JTE : mémoires partagées réparties

Integration of heterogeneous, distributed data sources with Disco
Patrick VALDURIEZ INRIA Rocquencourt

Abstract: The number of heterogeneous data sources that can be accessed from a Web browser is gigantic. But providing integrated access to multiple, distributed data sources on the Web raises several new issues. One is the very wide heterogeneity of the data sources and their computing capabilities, ranging from highly structured databases to unstructured files. Another issue is the need to scale up to high numbers of distributed data sources that can be dynamically added or dropped. A final issue is access performance.

A solution to this problem is to capitalize on distributed database technology with an architecture of information mediators and data source wrappers. Mediators provide a uniform interface to query data sources using a data dictionary while wrappers map the mediator queries into the data source interface. To experiment with such architecture, we have developped the Distributed Information Search COmponents (Disco) project at Inria. Disco is implemented in Java and provides uniform access to heterogeneous data sources via JDBC from a Web browser.

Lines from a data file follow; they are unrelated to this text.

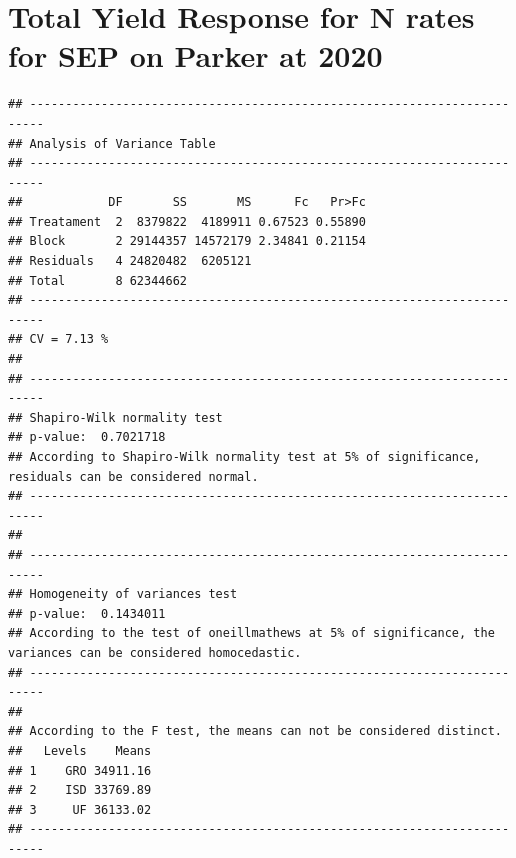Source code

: \documentclass[
]{article}
\begin{document}
\hypertarget{total-yield-response-for-n-rates-for-sep-on-parker-at-2020}{%
\section{Total Yield Response for N rates for SEP on Parker at
2020}\label{total-yield-response-for-n-rates-for-sep-on-parker-at-2020}}

\begin{verbatim}
## ------------------------------------------------------------------------
## Analysis of Variance Table
## ------------------------------------------------------------------------
##            DF       SS       MS      Fc   Pr>Fc
## Treatament  2  8379822  4189911 0.67523 0.55890
## Block       2 29144357 14572179 2.34841 0.21154
## Residuals   4 24820482  6205121                
## Total       8 62344662                         
## ------------------------------------------------------------------------
## CV = 7.13 %
## 
## ------------------------------------------------------------------------
## Shapiro-Wilk normality test
## p-value:  0.7021718 
## According to Shapiro-Wilk normality test at 5% of significance, residuals can be considered normal.
## ------------------------------------------------------------------------
## 
## ------------------------------------------------------------------------
## Homogeneity of variances test
## p-value:  0.1434011 
## According to the test of oneillmathews at 5% of significance, the variances can be considered homocedastic.
## ------------------------------------------------------------------------
## 
## According to the F test, the means can not be considered distinct.
##   Levels    Means
## 1    GRO 34911.16
## 2    ISD 33769.89
## 3     UF 36133.02
## ------------------------------------------------------------------------
\end{verbatim}
\end{document}
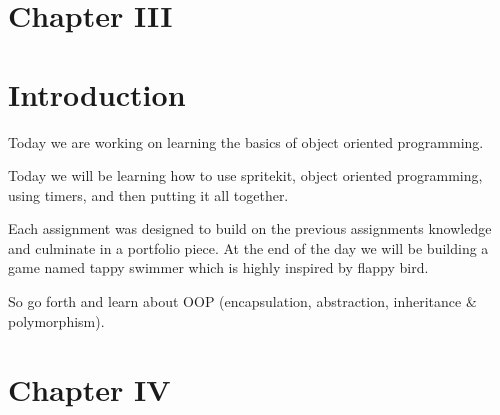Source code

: \documentclass[12pt]{report}
\begin{document}
\vspace{\baselineskip}

\vspace{\baselineskip}



\newpage

\vspace{\baselineskip}
\vspace{\baselineskip}
\section*{Chapter III}
\section*{Introduction}

\vspace{\baselineskip}
Today we are working on learning the basics of object oriented programming. \par


\vspace{\baselineskip}
Today we will be learning how to use spritekit, object oriented programming, using timers, and then putting it all together. \par


\vspace{\baselineskip}
Each assignment was designed to build on the previous assignments knowledge and culminate in a portfolio piece. At the end of the day we will be building a game named tappy swimmer which is highly inspired by flappy bird. \par


\vspace{\baselineskip}
So go forth and learn about OOP (encapsulation, abstraction, inheritance $\&$  polymorphism). \par


\vspace{\baselineskip}

\vspace{\baselineskip}



\newpage

\vspace{\baselineskip}\section*{Chapter IV}
\end{document}
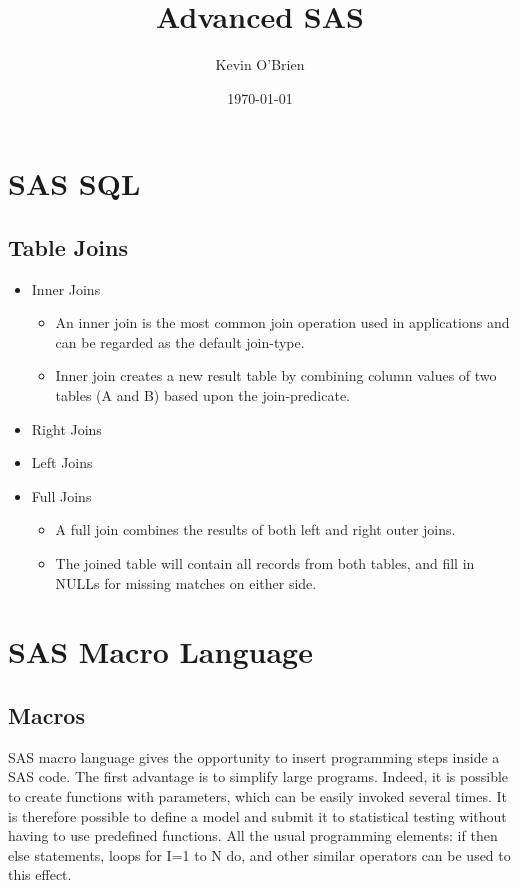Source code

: \documentclass[12pt, a4paper]{report}
\begin{document}
\author{Kevin O'Brien}
\title{Advanced SAS}
\date{\today}
\maketitle

\tableofcontents \setcounter{tocdepth}{2}

\newpage
\chapter{SAS SQL}
\section{Table Joins}

\begin{itemize}
\item Inner Joins
    \begin{itemize}\item An inner join is the most
    common join operation used in applications and can be regarded as
    the default join-type. \item Inner join creates a new result table
    by combining column values of two tables (A and B) based upon the
    join-predicate.
    \end{itemize}
\item Right Joins

\item Left Joins

\item Full Joins
    \begin{itemize}
    \item A full join combines the results of both left and right
    outer joins. \item The joined table will contain all records from
    both tables, and fill in NULLs for missing matches on either side.
    \end{itemize}
\end{itemize}


\chapter{SAS Macro Language}
\section{Macros}
SAS macro language gives the opportunity to insert programming
steps inside a SAS code. The first advantage is to simplify large
programs. Indeed, it is possible to create functions with
parameters, which can be easily invoked several times. It is
therefore possible to define a model and submit it to statistical
testing without having to use predefined functions. All the usual
programming elements: if then else statements, loops for I=1 to N
do, and other similar operators can be used to this effect.
\end{document}
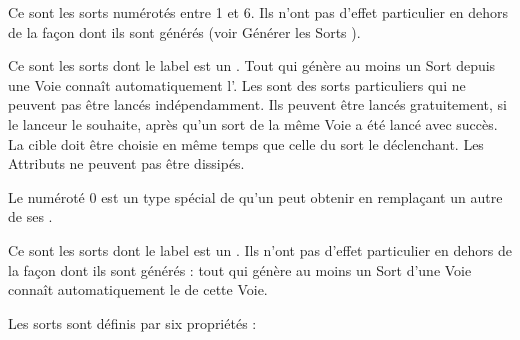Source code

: \vspace*{-10pt}
\begin{multicols}{2}


\basicsubtitle{\learnedspells}

Ce sont les sorts numérotés entre 1 et 6. Ils n'ont pas d'effet particulier en dehors de la façon dont ils sont générés (voir \og Générer les Sorts \fg{}).

\vspace*{-25pt}
\basictitlenotoc{\attributespellnumber}

\basicsubtitle{\attributespells}

Ce sont les sorts dont le label est un \og \attributespellnumber{} \fg{}. Tout \wizard{} qui génère au moins un Sort depuis une Voie connaît automatiquement l'\attributespell{}. Les \attributespells{} sont des sorts particuliers qui ne peuvent pas être lancés indépendamment. Ils peuvent être lancés gratuitement, si le lanceur le souhaite, après qu'un sort de la même Voie a été lancé avec succès. La cible doit être choisie en même temps que celle du sort le déclenchant. Les Attributs ne peuvent pas être dissipés.

\columnbreak



Le \learnedspell{} numéroté 0 est un type spécial de \learnedspell{} qu'un \wizard{} peut obtenir en remplaçant un autre de ses \learnedspells{}.

\vspace*{-25pt}
\basictitlenotoc{\traitspellnumber}

\basicsubtitle{\traitspells}

Ce sont les sorts dont le label est un \og \traitspellnumber{} \fg{}. Ils n'ont pas d'effet particulier en dehors de la façon dont ils sont générés : tout \wizard{} qui génère au moins un Sort d'une Voie connaît automatiquement le \traitspell{} de cette Voie.

\vspace*{\fill}
\end{multicols}

Les sorts sont définis par six propriétés :

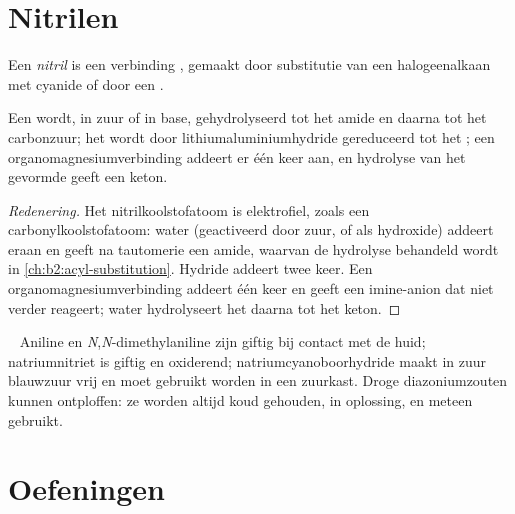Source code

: \section{Nitrilen}

\begin{definition}[Nitril]\label{def:b2:amines:nitrile}
Een \emph{nitril} is een verbinding , gemaakt door substitutie van een halogeenalkaan
met cyanide of door een .
\end{definition}

\begin{proposition}\label{prop:b2:amines:nitrile}
Een  wordt, in zuur of in base, gehydrolyseerd tot het amide en daarna tot het carbonzuur; het wordt
door lithiumaluminiumhydride gereduceerd tot het  ; een organomagnesiumverbinding
addeert er één keer aan, en hydrolyse van het gevormde  geeft een keton.
\end{proposition}

\begin{proof}[Redenering]
Het nitrilkoolstofatoom is elektrofiel, zoals een carbonylkoolstofatoom: water (geactiveerd door zuur, of als
hydroxide) addeert eraan en geeft na tautomerie een amide, waarvan de hydrolyse behandeld wordt in
\cref{ch:b2:acyl-substitution}. Hydride addeert twee keer. Een organomagnesiumverbinding addeert één keer
en geeft een imine-anion dat niet verder reageert; water hydrolyseert het  daarna tot het keton.
\end{proof}

\begin{safety}{\,\,\,}
Aniline en \textit{N},\textit{N}-dimethylaniline zijn giftig bij contact met de huid; natriumnitriet is
giftig en oxiderend; natriumcyanoboorhydride maakt in zuur blauwzuur vrij en moet gebruikt worden
in een zuurkast. Droge diazoniumzouten kunnen ontploffen: ze worden altijd koud gehouden, in oplossing, en meteen
gebruikt.
\end{safety}

\section{Oefeningen}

Disco has several novel features. Each Disco wrapper exports its capabilities using a grammar-like description of the operations that the wrapper supports. Disco mediators automatically adapt to the capabilities of wrappers by using an elegant distinction between the preliminary execution plan (that does not consider wrapper capabilities at all) and the final execution plan, which accounts for wrapper capabilities. In addition, wrappers may export cost information that describe the size of the data in the underlying sources and the cost of accessing the sources. Disco mediators use this cost information to perform sophisticated cost-based query optimization.

In this talk, I will describe Disco's architecture and implementation, and recent results on distributed query processing.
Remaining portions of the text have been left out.